The only downside to using a non-cryptographic hashing algorithm is that the compiler cannot take uniqueness for granted. It instead must be verified during compilation time to ensure there are no accidental collisions which is straight forward to implement in the compiler.

Open Questions

Type Parameter Names

This design normalizes type parameter names to T0, T1, etc ... The original names are encoded in an attribute on the source type method. Need to validate from the compiler team if this is a workable solution for rehydrating the original type parameter names. If this is not viable then we will need to consider adding the following restriction:

  • All extension blocks that map to the same declaration type must have type parameters with the same name.

At a glance this may seem like an unreasonable restriction but there is precedence as this is what we require for partial types today.

Categorizing the breaking change

Changes to the source code that result in only changes to the declaration types are a new kind of breaking change.
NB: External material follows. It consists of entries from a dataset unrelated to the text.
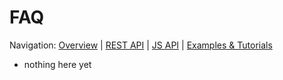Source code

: # FAQ

Navigation:
[Overview](overview.md) |
[REST API](api/rest/README.md) |
[JS API](api/js/README.md) |
[Examples & Tutorials](samples_and_how_tos.md)

* nothing here yet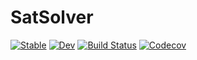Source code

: # SatSolver

[![Stable](https://img.shields.io/badge/docs-stable-blue.svg)](https://vutunganh.github.io/SatSolver.jl/stable)
[![Dev](https://img.shields.io/badge/docs-dev-blue.svg)](https://vutunganh.github.io/SatSolver.jl/dev)
[![Build Status](https://travis-ci.com/vutunganh/SatSolver.jl.svg?branch=master)](https://travis-ci.com/vutunganh/SatSolver.jl)
[![Codecov](https://codecov.io/gh/vutunganh/SatSolver.jl/branch/master/graph/badge.svg)](https://codecov.io/gh/vutunganh/SatSolver.jl)
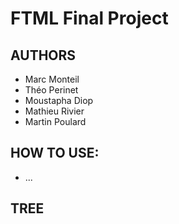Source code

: # FTML Final Project
## AUTHORS
 - Marc Monteil
 - Théo Perinet
 - Moustapha Diop
 - Mathieu Rivier
 - Martin Poulard

## HOW TO USE:
 - ...

## TREE
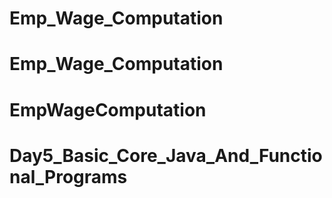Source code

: # Emp_Wage_Computation
# Emp_Wage_Computation
# EmpWageComputation
# Day5_Basic_Core_Java_And_Functional_Programs
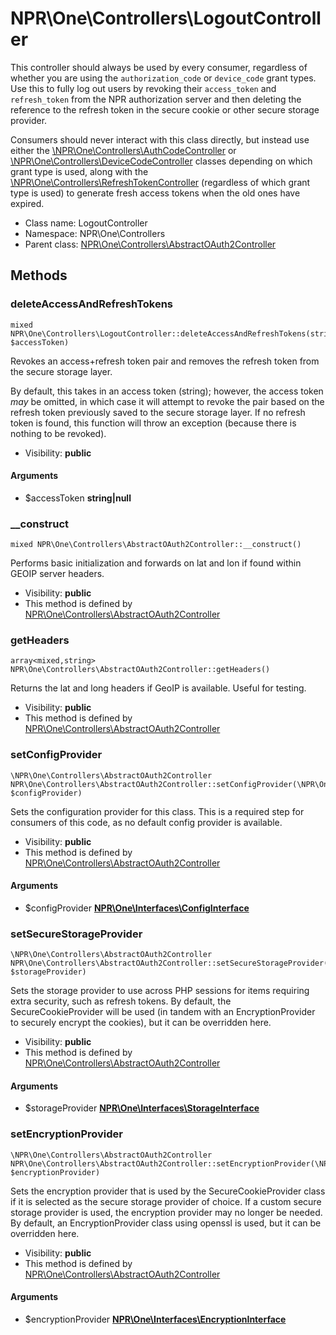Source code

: NPR\One\Controllers\LogoutController
===============

This controller should always be used by every consumer, regardless of whether you are using the `authorization_code`
or `device_code` grant types. Use this to fully log out users by revoking their `access_token` and `refresh_token`
from the NPR authorization server and then deleting the reference to the refresh token in the secure cookie or other
secure storage provider.

Consumers should never interact with this class directly, but instead use either the [\NPR\One\Controllers\AuthCodeController](../classes/NPR.One.Controllers.AuthCodeController.html) or
[\NPR\One\Controllers\DeviceCodeController](../classes/NPR.One.Controllers.DeviceCodeController.html) classes depending on which grant type is used, along with the [\NPR\One\Controllers\RefreshTokenController](../classes/NPR.One.Controllers.RefreshTokenController.html)
(regardless of which grant type is used) to generate fresh access tokens when the old ones have expired.


* Class name: LogoutController
* Namespace: NPR\One\Controllers
* Parent class: [NPR\One\Controllers\AbstractOAuth2Controller](NPR-One-Controllers-AbstractOAuth2Controller.md)







Methods
-------


### deleteAccessAndRefreshTokens

    mixed NPR\One\Controllers\LogoutController::deleteAccessAndRefreshTokens(string|null $accessToken)

Revokes an access+refresh token pair and removes the refresh token from the secure storage layer.

By default, this takes in an access token (string); however, the access token *may* be omitted, in which case it
will attempt to revoke the pair based on the refresh token previously saved to the secure storage layer. If no
refresh token is found, this function will throw an exception (because there is nothing to be revoked).

* Visibility: **public**


#### Arguments
* $accessToken **string|null**



### __construct

    mixed NPR\One\Controllers\AbstractOAuth2Controller::__construct()

Performs basic initialization and forwards on lat and lon if found within GEOIP server headers.



* Visibility: **public**
* This method is defined by [NPR\One\Controllers\AbstractOAuth2Controller](NPR-One-Controllers-AbstractOAuth2Controller.md)




### getHeaders

    array<mixed,string> NPR\One\Controllers\AbstractOAuth2Controller::getHeaders()

Returns the lat and long headers if GeoIP is available. Useful for testing.



* Visibility: **public**
* This method is defined by [NPR\One\Controllers\AbstractOAuth2Controller](NPR-One-Controllers-AbstractOAuth2Controller.md)




### setConfigProvider

    \NPR\One\Controllers\AbstractOAuth2Controller NPR\One\Controllers\AbstractOAuth2Controller::setConfigProvider(\NPR\One\Interfaces\ConfigInterface $configProvider)

Sets the configuration provider for this class. This is a required step for consumers of this code,
as no default config provider is available.



* Visibility: **public**
* This method is defined by [NPR\One\Controllers\AbstractOAuth2Controller](NPR-One-Controllers-AbstractOAuth2Controller.md)


#### Arguments
* $configProvider **[NPR\One\Interfaces\ConfigInterface](NPR-One-Interfaces-ConfigInterface.md)**



### setSecureStorageProvider

    \NPR\One\Controllers\AbstractOAuth2Controller NPR\One\Controllers\AbstractOAuth2Controller::setSecureStorageProvider(\NPR\One\Interfaces\StorageInterface $storageProvider)

Sets the storage provider to use across PHP sessions for items requiring extra security, such as
refresh tokens. By default, the SecureCookieProvider will be used (in tandem with an EncryptionProvider
to securely encrypt the cookies), but it can be overridden here.



* Visibility: **public**
* This method is defined by [NPR\One\Controllers\AbstractOAuth2Controller](NPR-One-Controllers-AbstractOAuth2Controller.md)


#### Arguments
* $storageProvider **[NPR\One\Interfaces\StorageInterface](NPR-One-Interfaces-StorageInterface.md)**



### setEncryptionProvider

    \NPR\One\Controllers\AbstractOAuth2Controller NPR\One\Controllers\AbstractOAuth2Controller::setEncryptionProvider(\NPR\One\Interfaces\EncryptionInterface $encryptionProvider)

Sets the encryption provider that is used by the SecureCookieProvider class if it is selected as the
secure storage provider of choice. If a custom secure storage provider is used, the encryption
provider may no longer be needed. By default, an EncryptionProvider class using openssl is used,
but it can be overridden here.



* Visibility: **public**
* This method is defined by [NPR\One\Controllers\AbstractOAuth2Controller](NPR-One-Controllers-AbstractOAuth2Controller.md)


#### Arguments
* $encryptionProvider **[NPR\One\Interfaces\EncryptionInterface](NPR-One-Interfaces-EncryptionInterface.md)**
Let's consider concretely a case where a constraint on a type parameter is removed.

cs
// Before
class E
{
    extension<T>(C<T> source)
        where T : IDisposable
    {
        public void M() { }
    }
}

// After
class E
{
    extension<T>(C<T> source)
    {
        public void M() { }
    }
}

This source change will only result in a change to the declaration types. That means it is not a runtime binary breaking change as that would bind against the implementation methods. This change to the declaration type is also not a source breaking change (yes modifying constraints can break source but there is nothing about the declaration types / methods itself that are used in source).

This is a breaking change for the following items:

  • CREF: changing the declaration type / method can break generated CREF in the wild. These would be fixed upon recompilation against the new assembly.
  • Design Time: the Roslyn API can be used to observe the declaration types, CREF being one case.

Time should be taken to better outline and categorize these type of breaks so teams like .NET libraries can make informed decisions about changing aspects of declaration types between releases.

The MarkerMethodName name

This proposal uses [MarkerMethodName] as the attribute to map between the declaration method and its marker method. This name is a place holder and likely a better name should be considered.